Conflit Israël-Palestine - La maladie incurable

Le conflit Israël-Palestine. J'ai bien envie de dire l'«éternel» conflit Israël-Palestine. Je crois bien que ce conflit remporte la palme d'or de la polarisation à travers le monde. À lire les blogues et les commentaires dans les journaux, à entendre les discours à la télé, les harangues dans les manifestations, j'en éprouve une réelle douleur. Jusque dans mon âme... moi, l'athée (ai-je une âme?).

Je suis torturé par ce que je considère comme un manque de conscience, un manque d'honnêteté, même un manque de simple humanité.

À lire et à voir l'insensibilité totale devant la souffrance de certains êtres humains, je suis plongé dans un profond désarroi.

Lorsque je parle de terribles souffrances humaines, je ne vous dirai pas de quel clan je parle. Je vous laisse le choix de choisir vous-même le peuple qui à vous yeux souffre le plus. Vous avez le choix entre les Juifs ou les Arabes.

Peu importe qui souffre, la souffrance est bien réelle. Les morts le sont aussi. Les blessés sont nombreux. De nombreux amputés, de nombreuses personnes traumatisées à vie, de nombreux orphelins, de nombreux ex-parents. De nombreuses vies totalement bousillées, de nombreuses maisons détruites, rasées, de nombreux quartiers démolis... Un désastre humain!

Depuis des décennies, de longues décennies.

On parle de «légitime défense».

On parle de démocratie... On vote pour le mauvais groupe... Alors...

On parle de droits humains...

On parle de terrorisme...

Le terrorisme, la terreur... C'est bien dans ce coin du monde que, je crois, la terreur a été la plus constante depuis que je suis né, il y a plus d'un demi-siècle!

Est-il possible qu'un jour ces gens vivent sans l'épée de la terreur au-dessus de leur tête?

Où donc se cache le coeur des gens lorsqu'ils vocifèrent contre l'ennemi?

Lorsque je parle du coeur des gens, je ne parle pas du coeur des gens qui vivent en Israël ou en Palestine, je parle du coeur des gens qui lisent les journaux et qui habitent Montréal, Québec, Toronto, New York, Paris, des gens de partout, polarisés à l'extrême, prêts à se tuer, prêts à prendre les armes.

Un peuple, une race-religion, qui pendant près d'une décennie s'est fait éliminer systématiquement.
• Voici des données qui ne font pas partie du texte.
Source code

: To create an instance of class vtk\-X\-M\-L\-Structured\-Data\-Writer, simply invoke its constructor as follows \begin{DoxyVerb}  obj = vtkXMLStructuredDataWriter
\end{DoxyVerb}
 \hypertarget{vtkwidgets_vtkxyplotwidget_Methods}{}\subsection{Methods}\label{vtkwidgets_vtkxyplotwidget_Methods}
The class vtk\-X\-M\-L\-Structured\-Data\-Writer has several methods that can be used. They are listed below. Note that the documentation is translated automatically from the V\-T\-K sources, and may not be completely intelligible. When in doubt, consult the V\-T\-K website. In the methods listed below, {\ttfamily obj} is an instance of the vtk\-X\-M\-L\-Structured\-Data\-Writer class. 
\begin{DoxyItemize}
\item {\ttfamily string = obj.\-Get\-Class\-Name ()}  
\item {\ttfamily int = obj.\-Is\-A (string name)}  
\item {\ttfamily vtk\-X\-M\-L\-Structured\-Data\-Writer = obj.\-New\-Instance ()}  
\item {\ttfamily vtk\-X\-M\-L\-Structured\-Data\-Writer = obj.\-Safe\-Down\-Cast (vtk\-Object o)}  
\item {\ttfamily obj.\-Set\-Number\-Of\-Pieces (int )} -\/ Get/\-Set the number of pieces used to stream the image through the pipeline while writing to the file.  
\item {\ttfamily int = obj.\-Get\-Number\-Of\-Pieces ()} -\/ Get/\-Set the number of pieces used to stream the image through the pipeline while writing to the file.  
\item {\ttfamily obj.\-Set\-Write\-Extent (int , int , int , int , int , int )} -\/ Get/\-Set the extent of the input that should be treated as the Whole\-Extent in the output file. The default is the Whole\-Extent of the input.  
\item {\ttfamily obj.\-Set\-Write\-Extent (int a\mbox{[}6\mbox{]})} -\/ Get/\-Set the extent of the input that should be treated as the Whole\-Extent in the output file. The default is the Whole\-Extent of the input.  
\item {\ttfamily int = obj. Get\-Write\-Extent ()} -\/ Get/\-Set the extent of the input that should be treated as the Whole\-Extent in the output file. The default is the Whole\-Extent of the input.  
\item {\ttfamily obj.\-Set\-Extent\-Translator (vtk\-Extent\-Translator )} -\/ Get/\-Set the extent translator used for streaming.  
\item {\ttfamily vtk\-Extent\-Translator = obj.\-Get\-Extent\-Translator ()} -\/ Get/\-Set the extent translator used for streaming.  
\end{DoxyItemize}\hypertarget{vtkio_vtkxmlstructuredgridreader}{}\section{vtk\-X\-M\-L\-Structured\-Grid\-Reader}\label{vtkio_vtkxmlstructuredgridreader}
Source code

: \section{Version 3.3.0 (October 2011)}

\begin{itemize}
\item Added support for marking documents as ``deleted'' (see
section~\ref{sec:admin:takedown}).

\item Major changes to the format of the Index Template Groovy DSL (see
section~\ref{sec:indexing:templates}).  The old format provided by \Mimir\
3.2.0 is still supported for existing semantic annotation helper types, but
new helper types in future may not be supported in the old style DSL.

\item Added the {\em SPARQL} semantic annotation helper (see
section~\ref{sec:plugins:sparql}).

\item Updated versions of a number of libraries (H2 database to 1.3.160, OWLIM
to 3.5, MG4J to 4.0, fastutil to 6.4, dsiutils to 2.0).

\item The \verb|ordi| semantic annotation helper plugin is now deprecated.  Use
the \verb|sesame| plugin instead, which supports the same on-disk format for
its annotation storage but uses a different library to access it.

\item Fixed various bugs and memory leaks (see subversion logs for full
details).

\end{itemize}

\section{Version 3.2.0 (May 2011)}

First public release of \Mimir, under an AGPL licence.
Un peuple qu'on a mis en cage, qu'on a réduit à l'esclavage, qu'on a gazé, qu'on a brûlé.

Une inhumanité incroyable, invraisemblable, l'oeuvre d'un malade profond, l'oeuvre d'un fou dangereux qui a su entraîner d'autres fous et ainsi répandre sa maladie sur tout un continent et même sur la Terre entière.

Une douleur qui a marqué l'imaginaire collectif du monde entier. Une douleur qui s'est inscrite dans nos gènes.

Comment est-il possible que cette douleur, inscrite dans chacun de nos gènes, laisse tant de gens insensibles à la douleur actuelle?

Une race-religion qui fut menacée de disparition. Un des plus grands génocides de l'Histoire. Comme si les gènes de cette race-religion avaient été à jamais marqués par la peur de disparaître, la peur de se faire rayer de la carte.

Comment comprendre la sécheresse des coeurs quand l'Histoire, pas si lointaine, nous fait encore et nous fera toujours sentir l'immense inhumanité de l'injustice de l'oppression des peuples?

Comment faire, quoi dire, comment agir pour que ces frères ennemis — oui, malgré les apparences, frères avant d'être ennemis, parce que nous sommes tous des êtres humains, des frères et des soeurs de cette race humaine — se réconcilient, comment aiguillonner les coeurs vers la sainte paix?

Comment apaiser ne serait-ce que les propos et les accusations mutuelles?

Comment faire découvrir le bonheur de la paix?

Est-ce que le Proche-Orient est atteint d'une maladie incurable?

J'espère de tout coeur que non. Par contre, quand on entend les discours des simples citoyens, quand on voit cette polarisation qui aveugle littéralement, on a tendance à perdre espoir.

Comme si la Terre était vouée au terrorisme pour l'éternité.

Car, c'est bien connu, le terrorisme ne prend sa source que dans le désespoir. Terrorisme et religion prennent leur source dans l'inconnu, la peur, la souffrance et le désespoir.

Il faut que les peuples se connaissent et se respectent. Il faut que ceux qui se croient ennemis pour toujours réalisent qu'ils sont de la même race humaine et finissent par se donner la main, même si celles-ci sont encore souillées de sang.

Comment se donner la main pour faire tomber les frontières et les barrières d'Israël et de la Palestine?

Peut-être en commençant par cesser d'accuser l'autre et en sortant un grand miroir pour que chacun puisse bien se regarder.